Sur les 4 heures, les chiens peuvent relâcher la ligne de trait pendant
deux ou trois minutes pour se reposer puis se remettre à tirer. Si je
sens l'attelage fatigué ou démotivé, je les arrête
pendant 5 minutes, 10 minutes (c'est aussi l'occasion de tester l'immobilité)
avant qu'ils s'arrêtent d'eux mêmes. Je peux les arrêter au
milieu d'une côte (il vaut mieux s'arrêter que de pousser le kart
avec des chiens qui traînassent). Par contre, si le sommet est proche,
je les relance et je m'arrête en haut pour les laisser souffler.
L'allure général est le petit trot soutenu sur les parties
plates et le pas dans les côtes avec un petit galop pour se défouler
de temps en temps.
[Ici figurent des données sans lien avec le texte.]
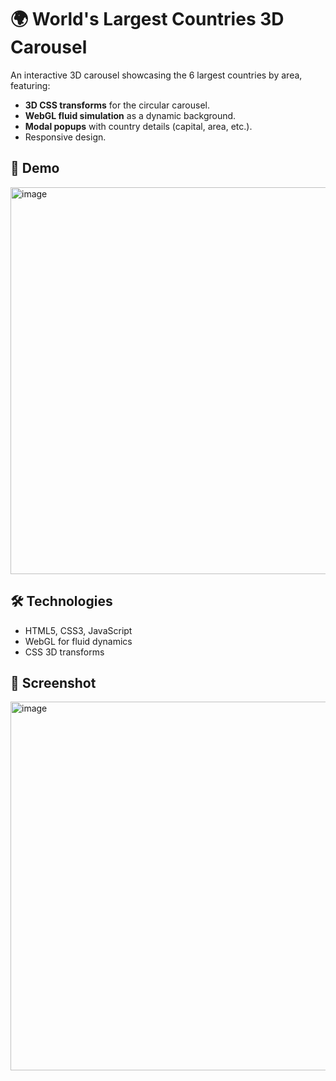 # 🌍 World's Largest Countries 3D Carousel

An interactive 3D carousel showcasing the 6 largest countries by area, featuring:
- **3D CSS transforms** for the circular carousel.
- **WebGL fluid simulation** as a dynamic background.
- **Modal popups** with country details (capital, area, etc.).
- Responsive design.

## 🚀 Demo
<img width="858" height="619" alt="image" src="https://github.com/user-attachments/assets/23844fdd-a38f-4a92-abe8-4ae49e304ab5" />


## 🛠️ Technologies
- HTML5, CSS3, JavaScript
- WebGL for fluid dynamics
- CSS 3D transforms

## 📸 Screenshot
<img width="849" height="590" alt="image" src="https://github.com/user-attachments/assets/7e9b0592-af0a-4101-9c18-679a2e428bb2" />


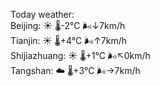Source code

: Today weather:  
Beijing: ☀️ 🌡️-2°C 🌬️↓7km/h  
Tianjin: ☀️ 🌡️+4°C 🌬️↑7km/h  
Shijiazhuang: ☀️ 🌡️+1°C 🌬️↖0km/h  
Tangshan: ☁️ 🌡️+3°C 🌬️→7km/h  
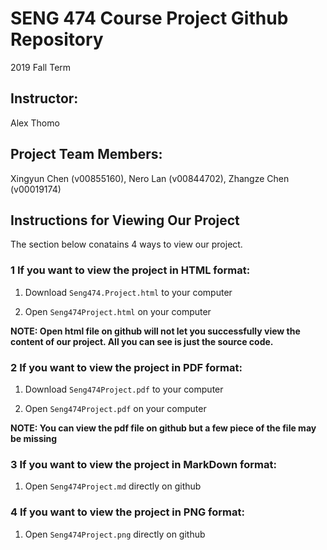# SENG 474 Course Project Github Repository

2019 Fall Term

## Instructor: 
Alex Thomo

## Project Team Members: 
Xingyun Chen (v00855160), 
Nero Lan (v00844702),
Zhangze Chen (v00019174)

## Instructions for Viewing Our Project

The section below conatains 4 ways to view our project.

### 1 If you want to view the project in HTML format:

1. Download `Seng474.Project.html` to your computer

2. Open `Seng474Project.html` on your computer

**NOTE: Open html file on github will not let you successfully view the content of our project. All you can see is just the source code.**

### 2 If you want to view the project in PDF format:

1. Download `Seng474Project.pdf` to your computer

2. Open `Seng474Project.pdf` on your computer

**NOTE: You can view the pdf file on github but a few piece of the file may be missing**

### 3 If you want to view the project in MarkDown format:

1. Open `Seng474Project.md` directly on github

### 4 If you want to view the project in PNG format:

1. Open `Seng474Project.png` directly on github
Je ne peux pas mettre la pression sur 4 heures comme
on peut la mettre sur 1/2 heure ou une heure.
Je
ne pousse pas les chiens : ils choisissent leur vitesse en fonction du
terrain, du moment qu'ils tirent.
Il est clair que lorsqu'on les observe au travail, ils donnent l'impression
d'un attelage en dilettante mais ils sont capables de travailler plusieurs
heures de suite à ce rythme.
Suivant le type de randonnée que je souhaite faire, je ne choisis
pas le même type de chemin.
Pour une randonnée dans le Grand Nord où on aura des pistes plates
et de longues distances journalières, je vais plutôt choisir des
pistes roulantes où je demande un trot soutenu pendant longtemps (30
km en 3 ou 4 heures). Je privilégie la vitesse et l'endurance.
Pour une randonnée dans les Alpes, je vais choisir de préférence
des chemins difficiles avec des côtes, des ornières, des
obstacles à franchir. Je privilégie la puissance.
J'alterne dans un entraînement des terrains différents pour ne
pas les démotiver. Après une dure côte, un petit galop les
défoule.
Lorsque l'attelage connaît l'immobilité, après une
heure d'entraînement, je l'emmène dans des chemins bouchés
ou défoncés pour apprendre le franchissement d'obstacle.
Lorsque l'excitation du départ est passé, j'alterne l'entraînement physique et l'éducation en fonction des possibilités qu'offre le terrain. A chaque entraînement, je fais toujours une ou deux manoeuvres complexes même si le parcours ne le nécessite pas.
Tout dépend du nombre de chiens, du poids du kart et du terrain. Je n'aide les chiens que s'ils tirent aussi. Dès qu'ils s'arrêtent de tirer, j'arrête de les aider. On souffle et on recommence. Avec mon premier chien, j'ai fait l'erreur dans les deux sens. Je ne l'ai pas assez aidé au début et il s'est démotivé. Ensuite, je l'aidais trop et il me regardait travailler à sa place.